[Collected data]
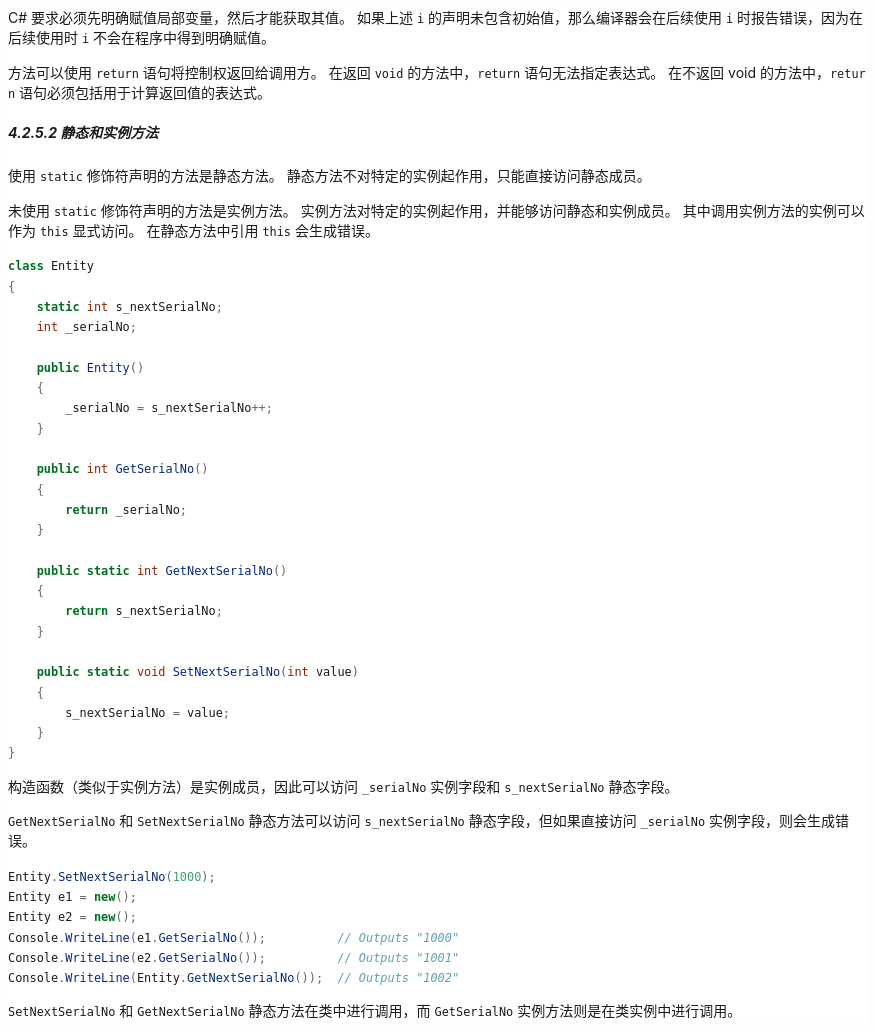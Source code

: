 C# 要求必须先明确赋值局部变量，然后才能获取其值。 如果上述 `i` 的声明未包含初始值，那么编译器会在后续使用 `i` 时报告错误，因为在后续使用时 `i` 不会在程序中得到明确赋值。

方法可以使用 `return` 语句将控制权返回给调用方。 在返回 `void` 的方法中，`return` 语句无法指定表达式。 在不返回 void 的方法中，`return` 语句必须包括用于计算返回值的表达式。

##### 4.2.5.2 静态和实例方法

使用 `static` 修饰符声明的方法是静态方法。 静态方法不对特定的实例起作用，只能直接访问静态成员。

未使用 `static` 修饰符声明的方法是实例方法。 实例方法对特定的实例起作用，并能够访问静态和实例成员。 其中调用实例方法的实例可以作为 `this` 显式访问。 在静态方法中引用 `this` 会生成错误。

```c#
class Entity
{
    static int s_nextSerialNo;
    int _serialNo;
  
    public Entity()
    {
        _serialNo = s_nextSerialNo++;
    }
  
    public int GetSerialNo()
    {
        return _serialNo;
    }
  
    public static int GetNextSerialNo()
    {
        return s_nextSerialNo;
    }
  
    public static void SetNextSerialNo(int value)
    {
        s_nextSerialNo = value;
    }
}
```

构造函数（类似于实例方法）是实例成员，因此可以访问 `_serialNo` 实例字段和 `s_nextSerialNo` 静态字段。

`GetNextSerialNo` 和 `SetNextSerialNo` 静态方法可以访问 `s_nextSerialNo` 静态字段，但如果直接访问 `_serialNo` 实例字段，则会生成错误。

```c#
Entity.SetNextSerialNo(1000);
Entity e1 = new();
Entity e2 = new();
Console.WriteLine(e1.GetSerialNo());          // Outputs "1000"
Console.WriteLine(e2.GetSerialNo());          // Outputs "1001"
Console.WriteLine(Entity.GetNextSerialNo());  // Outputs "1002"
```

`SetNextSerialNo` 和 `GetNextSerialNo` 静态方法在类中进行调用，而 `GetSerialNo` 实例方法则是在类实例中进行调用。
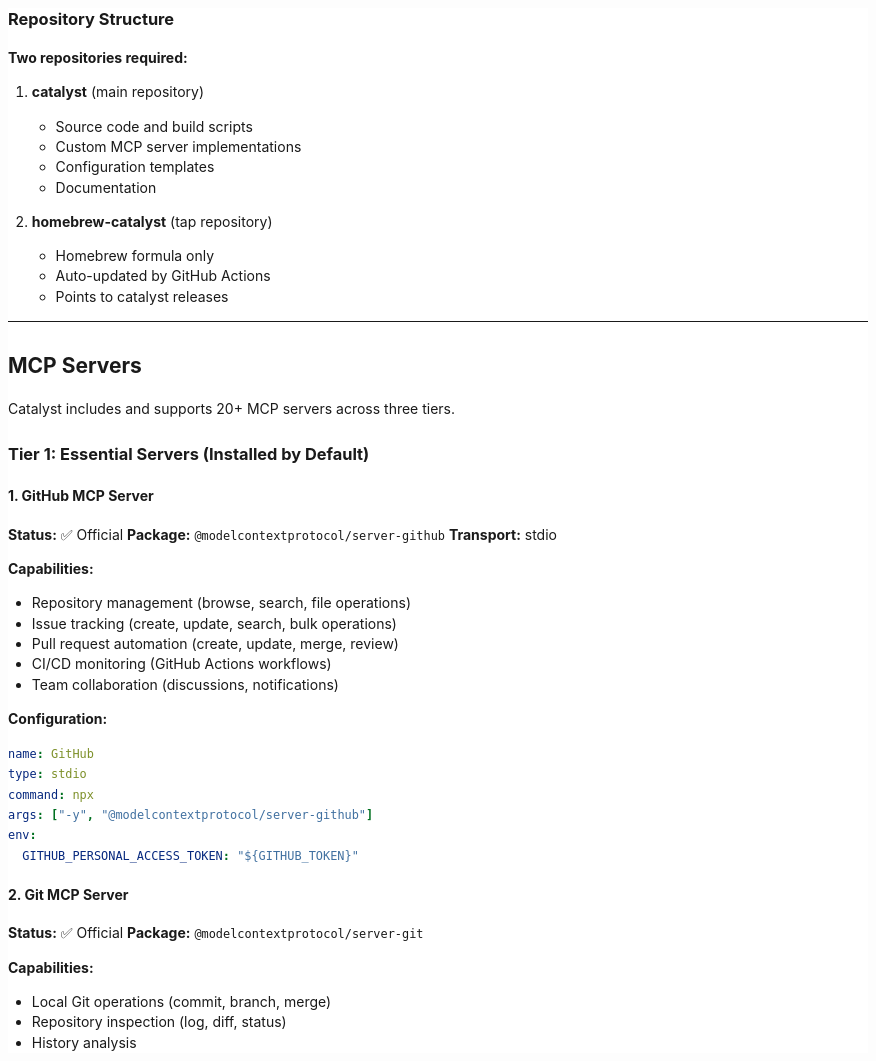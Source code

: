 ### Repository Structure

**Two repositories required:**

1. **catalyst** (main repository)
   - Source code and build scripts
   - Custom MCP server implementations
   - Configuration templates
   - Documentation

2. **homebrew-catalyst** (tap repository)
   - Homebrew formula only
   - Auto-updated by GitHub Actions
   - Points to catalyst releases

---

## MCP Servers

Catalyst includes and supports 20+ MCP servers across three tiers.

### Tier 1: Essential Servers (Installed by Default)

#### 1. GitHub MCP Server
**Status:** ✅ Official
**Package:** `@modelcontextprotocol/server-github`
**Transport:** stdio

**Capabilities:**
- Repository management (browse, search, file operations)
- Issue tracking (create, update, search, bulk operations)
- Pull request automation (create, update, merge, review)
- CI/CD monitoring (GitHub Actions workflows)
- Team collaboration (discussions, notifications)

**Configuration:**
```yaml
name: GitHub
type: stdio
command: npx
args: ["-y", "@modelcontextprotocol/server-github"]
env:
  GITHUB_PERSONAL_ACCESS_TOKEN: "${GITHUB_TOKEN}"
```

#### 2. Git MCP Server
**Status:** ✅ Official
**Package:** `@modelcontextprotocol/server-git`

**Capabilities:**
- Local Git operations (commit, branch, merge)
- Repository inspection (log, diff, status)
- History analysis
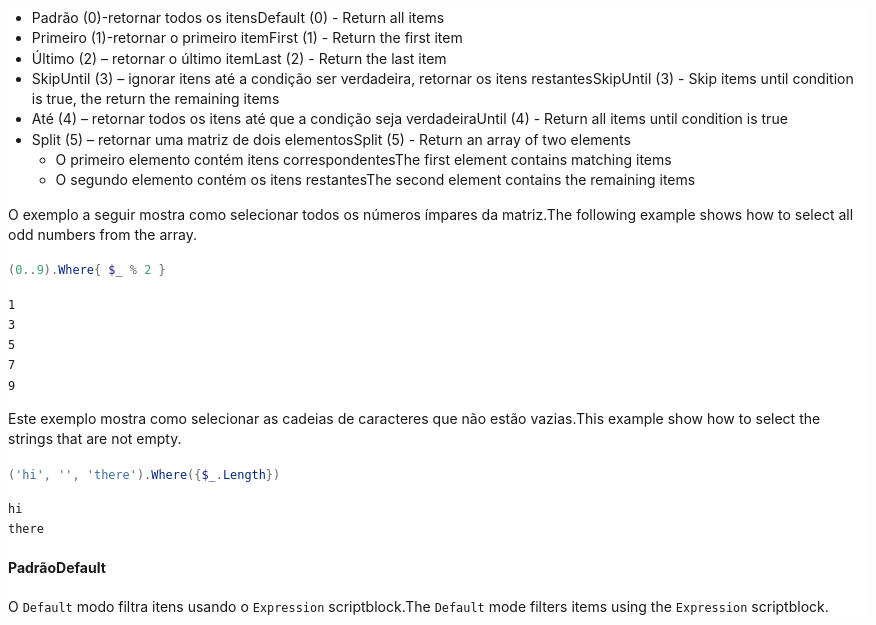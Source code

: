 - <span data-ttu-id="2b593-228">Padrão (0)-retornar todos os itens</span><span class="sxs-lookup"><span data-stu-id="2b593-228">Default (0) - Return all items</span></span>
- <span data-ttu-id="2b593-229">Primeiro (1)-retornar o primeiro item</span><span class="sxs-lookup"><span data-stu-id="2b593-229">First (1) - Return the first item</span></span>
- <span data-ttu-id="2b593-230">Último (2) – retornar o último item</span><span class="sxs-lookup"><span data-stu-id="2b593-230">Last (2) - Return the last item</span></span>
- <span data-ttu-id="2b593-231">SkipUntil (3) – ignorar itens até a condição ser verdadeira, retornar os itens restantes</span><span class="sxs-lookup"><span data-stu-id="2b593-231">SkipUntil (3) - Skip items until condition is true, the return the remaining items</span></span>
- <span data-ttu-id="2b593-232">Até (4) – retornar todos os itens até que a condição seja verdadeira</span><span class="sxs-lookup"><span data-stu-id="2b593-232">Until (4) - Return all items until condition is true</span></span>
- <span data-ttu-id="2b593-233">Split (5) – retornar uma matriz de dois elementos</span><span class="sxs-lookup"><span data-stu-id="2b593-233">Split (5) - Return an array of two elements</span></span>
  - <span data-ttu-id="2b593-234">O primeiro elemento contém itens correspondentes</span><span class="sxs-lookup"><span data-stu-id="2b593-234">The first element contains matching items</span></span>
  - <span data-ttu-id="2b593-235">O segundo elemento contém os itens restantes</span><span class="sxs-lookup"><span data-stu-id="2b593-235">The second element contains the remaining items</span></span>

<span data-ttu-id="2b593-236">O exemplo a seguir mostra como selecionar todos os números ímpares da matriz.</span><span class="sxs-lookup"><span data-stu-id="2b593-236">The following example shows how to select all odd numbers from the array.</span></span>

```powershell
(0..9).Where{ $_ % 2 }
```

```Output
1
3
5
7
9
```

<span data-ttu-id="2b593-237">Este exemplo mostra como selecionar as cadeias de caracteres que não estão vazias.</span><span class="sxs-lookup"><span data-stu-id="2b593-237">This example show how to select the strings that are not empty.</span></span>

```powershell
('hi', '', 'there').Where({$_.Length})
```

```Output
hi
there
```

#### <a name="default"></a><span data-ttu-id="2b593-238">Padrão</span><span class="sxs-lookup"><span data-stu-id="2b593-238">Default</span></span>

<span data-ttu-id="2b593-239">O `Default` modo filtra itens usando o `Expression` scriptblock.</span><span class="sxs-lookup"><span data-stu-id="2b593-239">The `Default` mode filters items using the `Expression` scriptblock.</span></span>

_Directions for this task_
Would you write out each record above exactly, with no images?

_Response_
Source code

: C# 要求必须先明确赋值局部变量，然后才能获取其值。 如果上述 `i` 的声明未包含初始值，那么编译器会在后续使用 `i` 时报告错误，因为在后续使用时 `i` 不会在程序中得到明确赋值。

方法可以使用 `return` 语句将控制权返回给调用方。 在返回 `void` 的方法中，`return` 语句无法指定表达式。 在不返回 void 的方法中，`return` 语句必须包括用于计算返回值的表达式。

##### 4.2.5.2 静态和实例方法

使用 `static` 修饰符声明的方法是静态方法。 静态方法不对特定的实例起作用，只能直接访问静态成员。

未使用 `static` 修饰符声明的方法是实例方法。 实例方法对特定的实例起作用，并能够访问静态和实例成员。 其中调用实例方法的实例可以作为 `this` 显式访问。 在静态方法中引用 `this` 会生成错误。

```c#
class Entity
{
    static int s_nextSerialNo;
    int _serialNo;
  
    public Entity()
    {
        _serialNo = s_nextSerialNo++;
    }
  
    public int GetSerialNo()
    {
        return _serialNo;
    }
  
    public static int GetNextSerialNo()
    {
        return s_nextSerialNo;
    }
  
    public static void SetNextSerialNo(int value)
    {
        s_nextSerialNo = value;
    }
}
```

构造函数（类似于实例方法）是实例成员，因此可以访问 `_serialNo` 实例字段和 `s_nextSerialNo` 静态字段。

`GetNextSerialNo` 和 `SetNextSerialNo` 静态方法可以访问 `s_nextSerialNo` 静态字段，但如果直接访问 `_serialNo` 实例字段，则会生成错误。

```c#
Entity.SetNextSerialNo(1000);
Entity e1 = new();
Entity e2 = new();
Console.WriteLine(e1.GetSerialNo());          // Outputs "1000"
Console.WriteLine(e2.GetSerialNo());          // Outputs "1001"
Console.WriteLine(Entity.GetNextSerialNo());  // Outputs "1002"
```

`SetNextSerialNo` 和 `GetNextSerialNo` 静态方法在类中进行调用，而 `GetSerialNo` 实例方法则是在类实例中进行调用。
Source code

: ### Repository Structure

**Two repositories required:**

1. **catalyst** (main repository)
   - Source code and build scripts
   - Custom MCP server implementations
   - Configuration templates
   - Documentation

2. **homebrew-catalyst** (tap repository)
   - Homebrew formula only
   - Auto-updated by GitHub Actions
   - Points to catalyst releases

---

## MCP Servers

Catalyst includes and supports 20+ MCP servers across three tiers.

### Tier 1: Essential Servers (Installed by Default)

#### 1. GitHub MCP Server
**Status:** ✅ Official
**Package:** `@modelcontextprotocol/server-github`
**Transport:** stdio

**Capabilities:**
- Repository management (browse, search, file operations)
- Issue tracking (create, update, search, bulk operations)
- Pull request automation (create, update, merge, review)
- CI/CD monitoring (GitHub Actions workflows)
- Team collaboration (discussions, notifications)

**Configuration:**
```yaml
name: GitHub
type: stdio
command: npx
args: ["-y", "@modelcontextprotocol/server-github"]
env:
  GITHUB_PERSONAL_ACCESS_TOKEN: "${GITHUB_TOKEN}"
```

#### 2. Git MCP Server
**Status:** ✅ Official
**Package:** `@modelcontextprotocol/server-git`

**Capabilities:**
- Local Git operations (commit, branch, merge)
- Repository inspection (log, diff, status)
- History analysis
Source code

: - <span data-ttu-id="2b593-228">Padrão (0)-retornar todos os itens</span><span class="sxs-lookup"><span data-stu-id="2b593-228">Default (0) - Return all items</span></span>
- <span data-ttu-id="2b593-229">Primeiro (1)-retornar o primeiro item</span><span class="sxs-lookup"><span data-stu-id="2b593-229">First (1) - Return the first item</span></span>
- <span data-ttu-id="2b593-230">Último (2) – retornar o último item</span><span class="sxs-lookup"><span data-stu-id="2b593-230">Last (2) - Return the last item</span></span>
- <span data-ttu-id="2b593-231">SkipUntil (3) – ignorar itens até a condição ser verdadeira, retornar os itens restantes</span><span class="sxs-lookup"><span data-stu-id="2b593-231">SkipUntil (3) - Skip items until condition is true, the return the remaining items</span></span>
- <span data-ttu-id="2b593-232">Até (4) – retornar todos os itens até que a condição seja verdadeira</span><span class="sxs-lookup"><span data-stu-id="2b593-232">Until (4) - Return all items until condition is true</span></span>
- <span data-ttu-id="2b593-233">Split (5) – retornar uma matriz de dois elementos</span><span class="sxs-lookup"><span data-stu-id="2b593-233">Split (5) - Return an array of two elements</span></span>
  - <span data-ttu-id="2b593-234">O primeiro elemento contém itens correspondentes</span><span class="sxs-lookup"><span data-stu-id="2b593-234">The first element contains matching items</span></span>
  - <span data-ttu-id="2b593-235">O segundo elemento contém os itens restantes</span><span class="sxs-lookup"><span data-stu-id="2b593-235">The second element contains the remaining items</span></span>

<span data-ttu-id="2b593-236">O exemplo a seguir mostra como selecionar todos os números ímpares da matriz.</span><span class="sxs-lookup"><span data-stu-id="2b593-236">The following example shows how to select all odd numbers from the array.</span></span>

```powershell
(0..9).Where{ $_ % 2 }
```

```Output
1
3
5
7
9
```

<span data-ttu-id="2b593-237">Este exemplo mostra como selecionar as cadeias de caracteres que não estão vazias.</span><span class="sxs-lookup"><span data-stu-id="2b593-237">This example show how to select the strings that are not empty.</span></span>

```powershell
('hi', '', 'there').Where({$_.Length})
```

```Output
hi
there
```

#### <a name="default"></a><span data-ttu-id="2b593-238">Padrão</span><span class="sxs-lookup"><span data-stu-id="2b593-238">Default</span></span>

<span data-ttu-id="2b593-239">O `Default` modo filtra itens usando o `Expression` scriptblock.</span><span class="sxs-lookup"><span data-stu-id="2b593-239">The `Default` mode filters items using the `Expression` scriptblock.</span></span>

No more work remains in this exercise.